I bought some street side chicken before supper because I was VERY hungry! (hiding from the rain)

My meal at the hostel

The meal was enjoyed by all, and when all was said and done, I felt this overwhelming urge to help clean up after, but from previous experiences during my short stint in China, this was never the case.  Before I knew it, everyone had left, and I was left sitting there with an extremely dirty table.  Feeling a bit guilty, but reminding myself I did pay for the meal like a restaurant, I finished my 20 yuen beer, and reluctantly got up to stumble my way in the dark back to my room for another early night in bed (damn my jet lag).  

Day 5

I was awoken at 3am by a very zealous rooster trying to assert his territory.  The damn thing would not stop! Was no one else bothered by this bastard?  3am quickly turned to 6am, and before I knew it in my groggy state, I was packed and ready to hunt for my bus to Tangkou.
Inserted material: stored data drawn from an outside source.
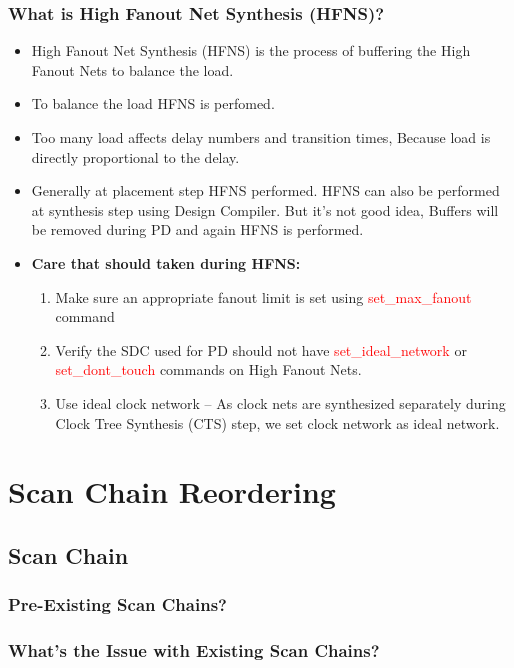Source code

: \documentclass[compress]{beamer}
\begin{document}
\begin{frame}
	\frametitle{What is High Fanout Net Synthesis (HFNS)?}
	\begin{itemize}
		\item High Fanout Net Synthesis (HFNS) is the process of buffering the High Fanout Nets to balance the load.
		
		\item To balance the load HFNS is perfomed.
		\item Too many load affects delay numbers and transition times, Because load is directly proportional to the delay.
		\item Generally at placement step HFNS performed. HFNS can also be performed at synthesis step using Design Compiler. But it’s not good idea, Buffers will be removed during PD and again HFNS is performed.
		\item \textbf{Care that should taken during HFNS:}
	\begin{enumerate}
		\item Make sure an appropriate fanout limit is set using \textcolor{red}{set\_max\_fanout} command
		\item Verify the SDC used for PD should not have \textcolor{red}{set\_ideal\_network} or \textcolor{red}{set\_dont\_touch} commands on High Fanout Nets.
		\item Use ideal clock network – As clock nets are synthesized separately during Clock Tree Synthesis (CTS) step, we set clock network as ideal network.
		
	\end{enumerate}
		
	\end{itemize}
\end{frame}

\section[Scan Chain]{Scan Chain Reordering}
\subsection[Scan Chain]{Scan Chain}
\begin{frame}
	\frametitle{Pre-Existing Scan Chains?}
	\begin{center}
	\end{center}
\end{frame}

\begin{frame}
	\frametitle{What’s the Issue with Existing Scan Chains?}
	\begin{center}
	\end{center}
\end{frame}
\end{document}
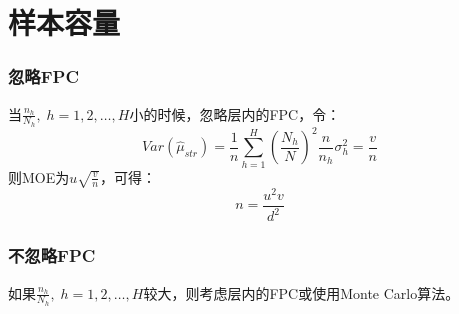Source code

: \section{样本容量}
\subsubsection{忽略FPC}
当$\frac{n_h}{N_h},\;h=1,2,\dots,H$小的时候，忽略层内的FPC，令：
\begin{equation*}
	Var(\hat{\mu}_{str})=\frac{1}{n}\sum_{h=1}^H\left(\frac{N_h}{N}\right)^2\frac{n}{n_h}\sigma_h^2=\frac{v}{n}
\end{equation*}
则MOE为$u\sqrt{\frac{v}{n}}$，可得：
\begin{equation*}
	n=\frac{u^2v}{d^2}
\end{equation*}
\subsubsection{不忽略FPC}
如果$\frac{n_h}{N_h},\;h=1,2,\dots,H$较大，则考虑层内的FPC或使用Monte Carlo算法。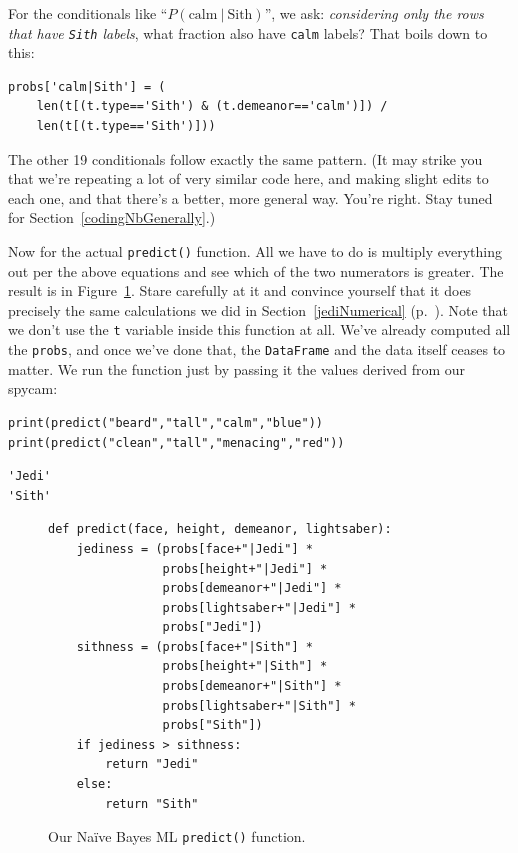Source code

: For the conditionals like ``$P(\textrm{calm}\ |\ \textrm{Sith})$'', we ask:
\textit{considering only the rows that have \texttt{Sith} labels}, what
fraction also have \texttt{calm} labels? That boils down to this:

\label{calcConditionals}
\footnotesize
\begin{Verbatim}[fontsize=\small,samepage=true,frame=single,framesep=3mm]
probs['calm|Sith'] = (
    len(t[(t.type=='Sith') & (t.demeanor=='calm')]) /
    len(t[(t.type=='Sith')]))
\end{Verbatim}
\normalsize

The other 19 conditionals follow exactly the same pattern. (It may strike you
that we're repeating a lot of very similar code here, and making slight edits
to each one, and that there's a better, more general way. You're right. Stay
tuned for Section~\ref{codingNbGenerally}.)


Now for the actual \texttt{predict()} function. All we have to do is multiply
everything out per the above equations and see which of the two numerators is
greater. The result is in Figure~\ref{fig:predictFunc}. Stare carefully at it
and convince yourself that it does precisely the same calculations we did in
Section~\ref{jediNumerical} (p.~\pageref{jediNumerical}). Note that we don't
use the \texttt{t} variable inside this function at all. We've already computed
all the \texttt{probs}, and once we've done that, the \texttt{DataFrame} and
the data itself ceases to matter. We run the function just by passing it the
values derived from our spycam:


\begin{Verbatim}[fontsize=\small,samepage=true,frame=single,framesep=3mm]
print(predict("beard","tall","calm","blue"))
print(predict("clean","tall","menacing","red"))
\end{Verbatim}
\vspace{-.4in}

\begin{Verbatim}[fontsize=\small,samepage=true,frame=leftline,framesep=5mm,framerule=1mm]
'Jedi'
'Sith'
\end{Verbatim}
\vspace{.4in}

\begin{figure}[hb]
\begin{Verbatim}[fontsize=\small,samepage=true,frame=single,framesep=3mm]
def predict(face, height, demeanor, lightsaber):
    jediness = (probs[face+"|Jedi"] *
                probs[height+"|Jedi"] *
                probs[demeanor+"|Jedi"] *
                probs[lightsaber+"|Jedi"] *
                probs["Jedi"])
    sithness = (probs[face+"|Sith"] *
                probs[height+"|Sith"] *
                probs[demeanor+"|Sith"] *
                probs[lightsaber+"|Sith"] *
                probs["Sith"])
    if jediness > sithness:
        return "Jedi"
    else:
        return "Sith"
\end{Verbatim}
\caption{Our Na\"{i}ve Bayes ML \texttt{predict()} function.}
\label{fig:predictFunc}
\end{figure}

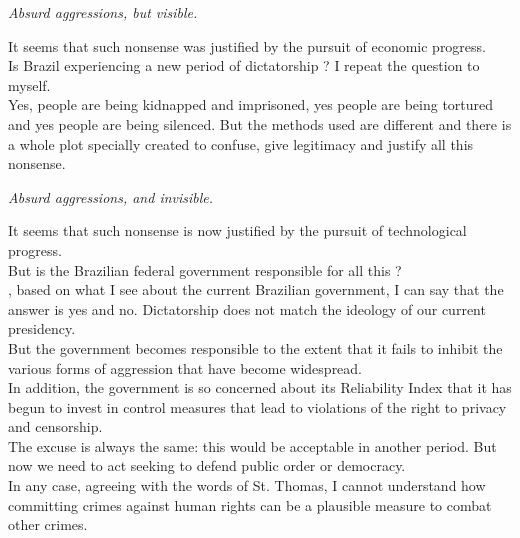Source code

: \documentclass[11pt]{book}
\begin{document}
\noindent \begin{center} \emph{Absurd aggressions, but visible.} \end{center}

\noindent It seems that such nonsense was justified by the pursuit of economic progress. \\

\noindent Is Brazil experiencing a new period of dictatorship ? I repeat the question to myself. \\
 
\noindent Yes, people are being kidnapped and imprisoned, yes people are being tortured and yes people are being silenced. But the methods used are different and there is a whole plot specially created to confuse, give legitimacy and justify all this nonsense.

\noindent \begin{center} \emph{Absurd aggressions, and invisible.} \end{center}

\noindent It seems that such nonsense is now justified by the pursuit of technological progress. \\

\noindent But is the Brazilian federal government responsible for all this ? \\

, based on what I see about the current Brazilian government, I can say that the answer is yes and no. Dictatorship does not match the ideology of our current presidency. \\

\noindent  But the government becomes responsible to the extent that it fails to inhibit the various forms of aggression that have become widespread. \\

\noindent In addition, the government is so concerned about its Reliability Index that it has begun to invest in control measures that lead to violations of the right to privacy and censorship. \\

\noindent The excuse is always the same: this would be acceptable in another period. But now we need to act seeking to defend public order or democracy. \\

\noindent In any case, agreeing with the words of St. Thomas, I cannot understand how committing crimes against human rights can be a plausible measure to combat other crimes. \\
\end{document}
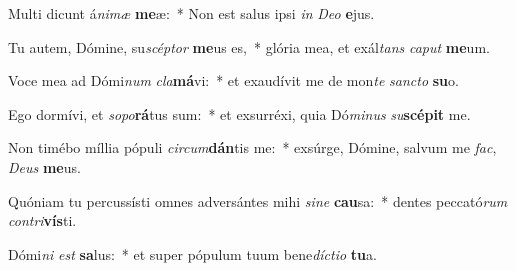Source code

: \item Multi dicunt á\textit{ni}\textit{mæ} \textbf{me}æ:~* Non est salus ipsi \textit{in} \textit{De}\textit{o} \textbf{e}jus.
\item Tu autem, Dómine, su\textit{scép}\textit{tor} \textbf{me}us es,~* glória mea, et exál\textit{tans} \textit{ca}\textit{put} \textbf{me}um.
\item Voce mea ad Dómi\textit{num} \textit{cla}\textbf{má}vi:~* et exaudívit me de mon\textit{te} \textit{sanc}\textit{to} \textbf{su}o.
\item Ego dormívi, et \textit{so}\textit{po}\textbf{rá}tus sum:~* et exsurréxi, quia Dó\textit{mi}\textit{nus} \textit{su}\textbf{scé}\textbf{pit} me.
\item Non timébo míllia pópuli \textit{cir}\textit{cum}\textbf{dán}tis me:~* exsúrge, Dómine, salvum me \textit{fac}, \textit{De}\textit{us} \textbf{me}us.
\item Quóniam tu percussísti omnes adversántes mihi \textit{si}\textit{ne} \textbf{cau}sa:~* dentes peccató\textit{rum} \textit{con}\textit{tri}\textbf{vís}ti.
\item Dómi\textit{ni} \textit{est} \textbf{sa}lus:~* et super pópulum tuum bene\textit{díc}\textit{ti}\textit{o} \textbf{tu}a.
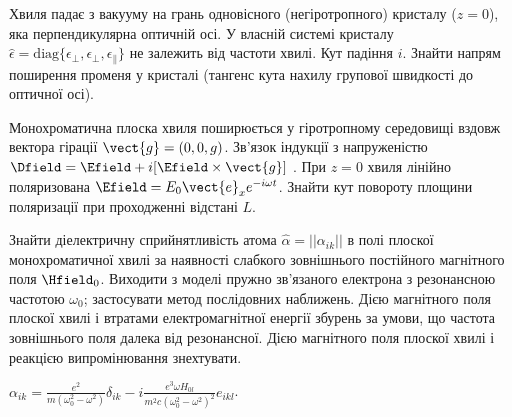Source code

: \begin{problem}
Хвиля падає з вакууму на грань одновісного (негіротропного) кристалу ($z = 0$), яка перпендикулярна оптичній осі. У власній системі кристалу $\hat{\epsilon} = \mathrm{diag}\{\epsilon_\bot, \epsilon_\bot, \epsilon_\parallel\}$  не залежить від частоти хвилі. Кут падіння $i$. Знайти напрям поширення променя у кристалі (тангенс кута нахилу групової швидкості до оптичної осі).
\end{problem}

\begin{problem}
Монохроматична плоска хвиля поширюється у гіротропному середовищі вздовж вектора гірації $\vect{g} = (0,0,g)$. Зв’язок індукції з напруженістю $\Dfield = \Efield + i[\Efield \times \vect{g} ]$ . При $z= 0$ хвиля лінійно поляризована $\Efield = E_0\vect{e}_x e^{- i\omega t}$. Знайти кут повороту площини поляризації при проходженні відстані $L$.
\end{problem}

\begin{problem}%
Знайти діелектричну сприйнятливість атома $\hat\alpha = || \alpha_{ik} ||$ в полі плоскої
монохроматичної хвилі за наявності слабкого зовнішнього постійного магнітного поля $\Hfield_0$.
Виходити з моделі пружно зв'язаного електрона з резонансною частотою $\omega_0$; застосувати метод
послідовних наближень. Дією магнітного поля плоскої хвилі і втратами електромагнітної енергії збурень
за умови, що частота зовнішнього поля далека від резонансної. Дією магнітного поля плоскої хвилі і
реакцією випромінювання знехтувати.
\begin{solution}
	$\alpha_{ik} = \frac{e^2}{m(\omega_0^2 - \omega^2)}\delta_{ik} - i \frac{e^3\omega
	H_{0l}}{m^2c(\omega_0^2 - \omega^2)^2}e_{ikl}$.
\end{solution}
\end{problem}

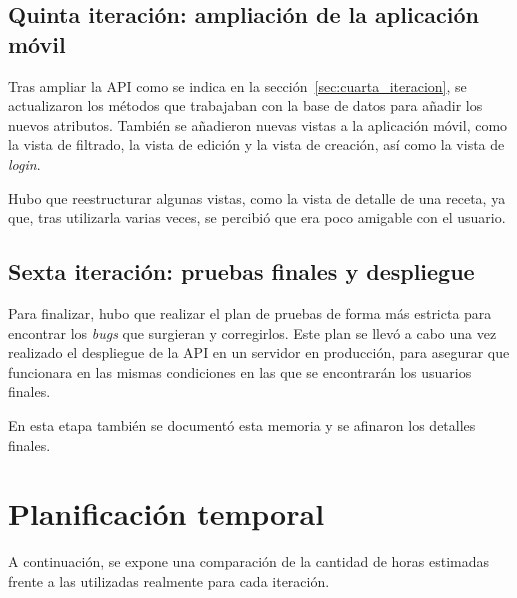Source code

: \subsection{Quinta iteración: ampliación de la aplicación móvil}
\label{sec:quinta_iteracion}

Tras ampliar la API como se indica en la sección~\ref{sec:cuarta_iteracion},
se actualizaron los métodos que trabajaban con la base de datos para añadir
los nuevos atributos. También se añadieron nuevas vistas a la aplicación móvil,
como la vista de filtrado, la vista de edición y la vista de creación, así como
la vista de \textit{login}.

Hubo que reestructurar algunas vistas, como la vista de detalle de una receta,
ya que, tras utilizarla varias veces, se percibió que era poco amigable con el
usuario.

\subsection{Sexta iteración: pruebas finales y despliegue}
\label{sec:sexta_iteracion}

Para finalizar, hubo que realizar el plan de pruebas de forma más estricta para
encontrar los \textit{bugs} que surgieran y corregirlos. Este plan se llevó a
cabo una vez realizado el despliegue de la API en un servidor en producción, para
asegurar que funcionara en las mismas condiciones en las que se encontrarán los
usuarios finales.

En esta etapa también se documentó esta memoria y se afinaron los detalles
finales.


\section{Planificación temporal}
\label{sec:planificacion}

A continuación, se expone una comparación de la cantidad de horas estimadas
frente a las utilizadas realmente para cada iteración.

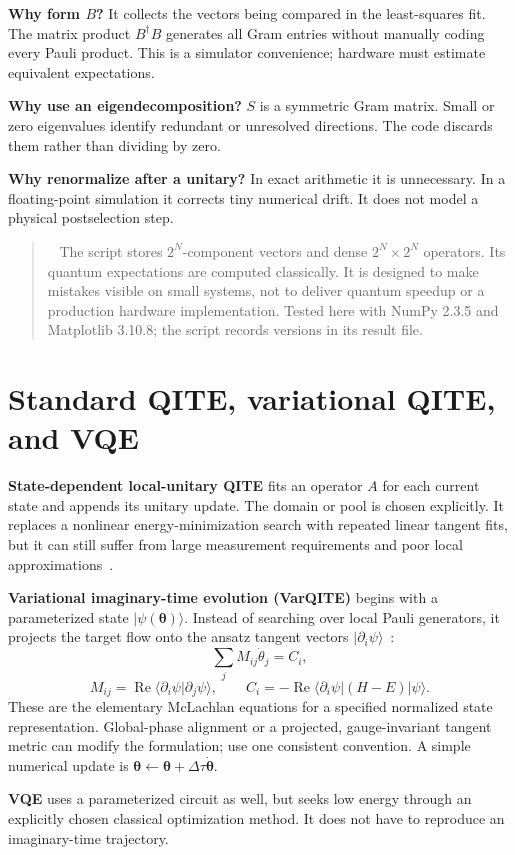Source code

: \documentclass[11pt,a4paper]{article}
\newcommand{\ket}[1]{\lvert #1\rangle}
\newcommand{\bra}[1]{\langle #1\rvert}
\newcommand{\braket}[2]{\langle #1\vert #2\rangle}
\newcommand{\Rea}{\operatorname{Re}}
\newcommand{\dt}{\Delta\tau}
\newcommand{\lesson}[2]{\clearpage\section{#1}\label{#2}}
\newenvironment{caution}[1][Important distinction]{\par\smallskip\begin{quotation}\noindent{\bfseries\textcolor{alertred}{#1.}}\ }{\end{quotation}\smallskip}
\begin{document}
\textbf{Why form $B$?} It collects the vectors being compared in the least-squares fit. The matrix product $B^\dagger B$ generates all Gram entries without manually coding every Pauli product. This is a simulator convenience; hardware must estimate equivalent expectations.

\textbf{Why use an eigendecomposition?} $S$ is a symmetric Gram matrix. Small or zero eigenvalues identify redundant or unresolved directions. The code discards them rather than dividing by zero.

\textbf{Why renormalize after a unitary?} In exact arithmetic it is unnecessary. In a floating-point simulation it corrects tiny numerical drift. It does not model a physical postselection step.

\begin{caution}[The exponential wall remains in this teaching code]
The script stores $2^N$-component vectors and dense $2^N\times2^N$ operators. Its quantum expectations are computed classically. It is designed to make mistakes visible on small systems, not to deliver quantum speedup or a production hardware implementation. Tested here with NumPy 2.3.5 and Matplotlib 3.10.8; the script records versions in its result file.
\end{caution}

\lesson{Standard QITE, variational QITE, and VQE}{sec:varqite}
\textbf{State-dependent local-unitary QITE} fits an operator $A$ for each current state and appends its unitary update. The domain or pool is chosen explicitly. It replaces a nonlinear energy-minimization search with repeated linear tangent fits, but it can still suffer from large measurement requirements and poor local approximations~\cite{motta}.

\textbf{Variational imaginary-time evolution (VarQITE)} begins with a parameterized state $\ket{\psi(\bm\theta)}$. Instead of searching over local Pauli generators, it projects the target flow onto the ansatz tangent vectors $\ket{\partial_i\psi}$~\cite{mcardle,yuan}:
\[
\sum_j M_{ij}\dot\theta_j=C_i,
\]
\[
M_{ij}=\Rea\braket{\partial_i\psi}{\partial_j\psi},\qquad
C_i=-\Rea\bra{\partial_i\psi}(H-E)\ket{\psi}.
\]
These are the elementary McLachlan equations for a specified normalized state representation. Global-phase alignment or a projected, gauge-invariant tangent metric can modify the formulation; use one consistent convention. A simple numerical update is $\bm\theta\leftarrow\bm\theta+\dt\dot{\bm\theta}$.

\textbf{VQE} uses a parameterized circuit as well, but seeks low energy through an explicitly chosen classical optimization method. It does not have to reproduce an imaginary-time trajectory.
\end{document}
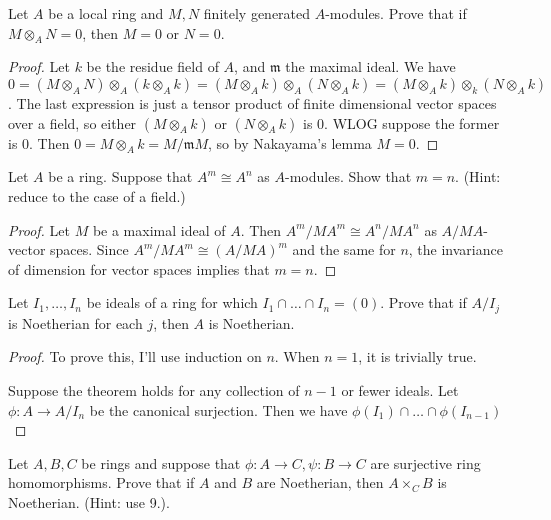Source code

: \documentclass{article}
\begin{document}
 Let $A$ be a local ring and $M,N$ finitely generated $A$-modules. Prove that if $M \otimes_A  N = 0$, then $M = 0$ or $N = 0$.
\begin{proof}
Let $k$ be the residue field of $A$, and $\mathfrak{m}$ the maximal ideal.  We have $0 = (M \otimes_A N) \otimes_A (k \otimes_A k) = (M \otimes_A k) \otimes_A (N \otimes_A k) = (M \otimes_A k) \otimes_k (N \otimes_A k)$.  The last expression is just a tensor product of finite dimensional vector spaces over a field, so either $(M \otimes_A k)$ or $(N \otimes_A k)$ is 0.  WLOG suppose the former is 0. Then $0 = M \otimes_A k = M/\mathfrak{m}M$, so by Nakayama's lemma $M = 0$.
\end{proof}

 Let $A$ be a ring. Suppose that $A^m \cong A^n$ as $A$-modules.  Show that $m = n$. (Hint: reduce to the case of a field.)
\begin{proof}
Let $M$ be a maximal ideal of $A$.  Then $A^m/MA^m \cong A^n/MA^n$ as $A/MA$-vector spaces. Since $A^m/MA^m \cong (A/MA)^m$ and the same for $n$, the invariance of dimension for vector spaces implies that $m = n$.
\end{proof}


 Let $I_1, \ldots, I_n$ be ideals of a ring for which $I_1 \cap \ldots \cap I_n = (0)$. Prove that if $A/I_j$ is Noetherian for each $j$, then $A$ is Noetherian.
\begin{proof}
To prove this, I'll use induction on $n$.  When $n = 1$, it is trivially true.

Suppose the theorem holds for any collection of $n-1$ or fewer ideals.  Let $\phi:A \to A/I_n$ be the canonical surjection.  Then we have $\phi(I_1) \cap \ldots \cap \phi(I_{n-1})$
\end{proof}

 Let $A, B, C$ be rings and suppose that $\phi: A \to C, \psi: B \to C$ are surjective ring homomorphisms. Prove that if $A$ and $B$ are Noetherian, then $A \times_C B$ is Noetherian. (Hint: use 9.).
\end{document}
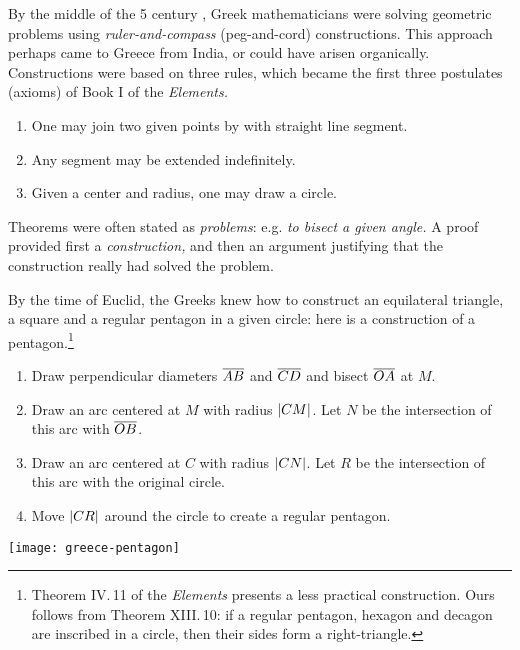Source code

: By the middle of the 5\th{} century \!\BC, Greek mathematicians were solving geometric problems using \emph{ruler-and-compass} (peg-and-cord) constructions. This approach perhaps came to Greece from India, or could have arisen organically. Constructions were based on three rules, which became the first three postulates (axioms) of Book I of the \emph{Elements.}\vspace{-1pt}
\begin{enumerate}\itemsep0pt
  \item One may join two given points by with straight line segment.
  \item Any segment may be extended indefinitely.
  \item Given a center and radius, one may draw a circle.
\end{enumerate}\vspace{-1pt}
Theorems were often stated as \emph{problems}: e.g.{} \emph{to bisect a given angle.} A proof provided first a \emph{construction,} and then an argument justifying that the construction really had solved the problem.\smallbreak 

By the time of Euclid, the Greeks knew how to construct an equilateral triangle, a square and a regular pentagon in a given circle: here is a construction of a pentagon.\footnote{Theorem IV.\,11 of the \emph{Elements} presents a less practical construction. Ours follows from Theorem XIII.\,10: if a regular pentagon, hexagon and decagon are inscribed in a circle, then their sides form a right-triangle.}

\begin{minipage}[t]{0.69\linewidth}\vspace{-8pt}
	\begin{enumerate}\itemsep0pt
	  \item Draw perpendicular diameters $\overline{AB}$ and $\overline{CD}$ and bisect $\overline{OA}$ at $M$.
	  \item Draw an arc centered at $M$ with radius $\left| CM\right|$. Let $N$ be the intersection of this arc with $\overline{OB}$.
	  \item Draw an arc centered at $C$ with radius $\left| CN\right|$. Let $R$ be the intersection of this arc with the original circle.
		\item Move $\left| CR\right|$ around the circle to create a regular pentagon.
	\end{enumerate}
\end{minipage}
\hfill
\begin{minipage}[t]{0.3\linewidth}\vspace{-22pt}
	\flushright
	\texttt{[image: greece-pentagon]}
\end{minipage}
\smallbreak


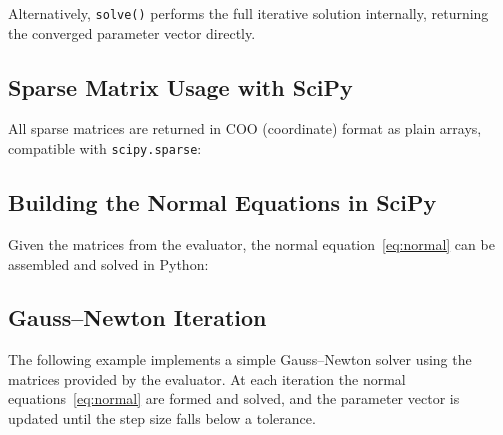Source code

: \documentclass[a4paper,11pt]{article}
\newcommand{\code}[1]{\texttt{#1}}
\begin{document}
Alternatively, \code{solve()} performs the full iterative solution
internally, returning the converged parameter vector directly.



\subsection{Sparse Matrix Usage with SciPy}
\label{sec:sparse}

All sparse matrices are returned in COO (coordinate) format as plain
arrays, compatible with \code{scipy.sparse}:



\subsection{Building the Normal Equations in SciPy}
\label{sec:normal}

Given the matrices from the evaluator, the normal
equation~\eqref{eq:normal} can be assembled and solved in Python:



\subsection{Gauss--Newton Iteration}
\label{sec:gn}

The following example implements a simple Gauss--Newton solver using
the matrices provided by the evaluator. At each iteration the normal
equations~\eqref{eq:normal} are formed and solved, and the parameter
vector is updated until the step size falls below a tolerance.
\end{document}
I walked to the entrance as the sun began to rise above the horizon, all while surrounded by roosters joining the awakening choir.  I crossed the river into the bordering town.  I remembered the bus stop was only a few blocks, but as I walked, nothing looked familiar.  I started to get frustrated.  I was sure I had this figured out, and couldn't decipher what I was doing wrong.  I walked back and forth as the sky got brighter and brighter, adding to my anxiety.  Several vans stopped beside me asking if I wanted a ride…"100 yuen" they yelled out. I repeatedly responded "no, too much, 17 yuen on bus"  I think the only word they understood was bus, which was enough for them to scoff and bolt off.  30 minutes past, and it was getting down to crunch time.  Then an older car stopped and asked the same thing I heard several times earlier…"100 yuen?" The only thing different this time was his english…it wasn't half bad.  I again said no while walking away from him, refusing to overpay on anything.  Desperately, he yelled out "ok ok, 50!"  Again, I yelled back, "Too much!  Bus is cheaper".  He thought for a second and in a disappointed tone yelled "ok, I will do 30".  This peaked my interest due to his english possibly being an asset for me in the not to far future.  I agreed and jumped into his car.  That's when the disclaimer was revealed.  He needed 20 minutes to find 3 other passengers to make up the missing 70 yuen.  Ugh!  I reminded myself that even with the added time, it was probably still faster then the bus.
My mode of transport for the next 50 min  to Tangkou

20 minutes later, my driver was content after finding 2 university girls looking for a ride, and before I knew it…we were off!  
Off to my next unpredictable adventure…Tangkou and Huangshan!